This patch allows perf record to request that event
timing be recorded in each sample. The timing consists
of time_enabled and time_running. These two values are
used to compute the multiplexing correction, i.e.,
how long an event was actually measured by the hardware.
To activate, the user must use:
$ perf record -a -R ....
The patch works by forcing PERF_SAMPLE_READ in raw mode (-R),
i.e., reading of the event group in each sample.
The side effect is that both time_running and time_enable are
captured + an empty four byte RAW section. This way we leverage
an existing perf record mode and do not add yet another option.
With this patch, it is possible to evaluate the total number
of occurrences of each sampling event even when multiplexing is
active.
Signed-off-by: Stephane Eranian <[email protected]>
---
tools/perf/Documentation/perf-record.txt | 2 ++
tools/perf/util/evsel.c | 5 +++++
2 files changed, 7 insertions(+)
diff --git a/tools/perf/Documentation/perf-record.txt b/tools/perf/Documentation/perf-record.txt
index 9bdea047c5db..6a0bfd29bac9 100644
--- a/tools/perf/Documentation/perf-record.txt
+++ b/tools/perf/Documentation/perf-record.txt
@@ -270,6 +270,8 @@ OPTIONS
-R::
--raw-samples::
Collect raw sample records from all opened counters (default for tracepoint counters).

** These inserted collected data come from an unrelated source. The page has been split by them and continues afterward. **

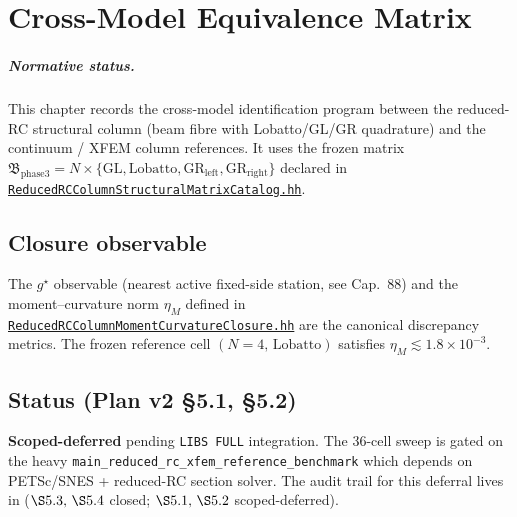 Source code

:
\chapter{Cross-Model Equivalence Matrix}
\label{ch:cross-model-equivalence-matrix}

\paragraph{Normative status.}
This chapter records the cross-model identification program between
the reduced-RC structural column (beam fibre with Lobatto/GL/GR
quadrature) and the continuum / XFEM column references. It uses the
frozen matrix
\(
  \mathfrak{B}_{\text{phase3}} = N\times\{\mathrm{GL},\mathrm{Lobatto},
  \mathrm{GR}_{\text{left}},\mathrm{GR}_{\text{right}}\}
\)
declared in
\href{run:src/validation/ReducedRCColumnStructuralMatrixCatalog.hh}{%
\texttt{ReducedRCColumnStructuralMatrixCatalog.hh}}.

\section{Closure observable}

The \(g^{\star}\) observable (nearest active fixed-side station, see
Cap.~88) and the moment--curvature norm \(\eta_{M}\) defined in
\href{run:src/validation/ReducedRCColumnMomentCurvatureClosure.hh}{%
\texttt{ReducedRCColumnMomentCurvatureClosure.hh}} are the canonical
discrepancy metrics. The frozen reference cell \((N=4,\,\mathrm{Lobatto})\)
satisfies \(\eta_{M} \lesssim 1.8\times 10^{-3}\).

\section{Status (Plan v2 \S5.1, \S5.2)}

\textbf{Scoped-deferred} pending \texttt{LIBS FULL} integration. The
36-cell sweep is gated on the heavy
\texttt{main\_reduced\_rc\_xfem\_reference\_benchmark} which depends on
PETSc/SNES + reduced-RC section solver. The audit trail for this
deferral lives in
(\(\S5.3,\,\S5.4\) closed; \(\S5.1,\,\S5.2\) scoped-deferred).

+With this option, each sample includes at least: CPU, timestamp, time running/enabled
+(multiplexing scaling factor).
-C::
--cpu::
diff --git a/tools/perf/util/evsel.c b/tools/perf/util/evsel.c
index 3735c9e0080d..3305c0b10161 100644
--- a/tools/perf/util/evsel.c
+++ b/tools/perf/util/evsel.c
@@ -852,6 +852,9 @@ void perf_evsel__config(struct perf_evsel *evsel, struct record_opts *opts,
attr->sample_id_all = perf_missing_features.sample_id_all ? 0 : 1;
attr->inherit = !opts->no_inherit;
attr->write_backward = opts->overwrite ? 1 : 0;
+ attr->read_format = PERF_FORMAT_TOTAL_TIME_ENABLED |
+ PERF_FORMAT_TOTAL_TIME_RUNNING |
+ PERF_FORMAT_ID;
perf_evsel__set_sample_bit(evsel, IP);
perf_evsel__set_sample_bit(evsel, TID);
@@ -945,6 +948,8 @@ void perf_evsel__config(struct perf_evsel *evsel, struct record_opts *opts,
perf_evsel__set_sample_bit(evsel, TIME);
perf_evsel__set_sample_bit(evsel, RAW);
perf_evsel__set_sample_bit(evsel, CPU);
+ perf_evsel__set_sample_bit(evsel, ID);
+ perf_evsel__set_sample_bit(evsel, READ);
}
if (opts->sample_address)
--
2.7.4
Stephane Eranian <[email protected]> writes:
>
> To activate, the user must use:
> $ perf record -a -R ....
I don't know why you're overloading the existing raw mode?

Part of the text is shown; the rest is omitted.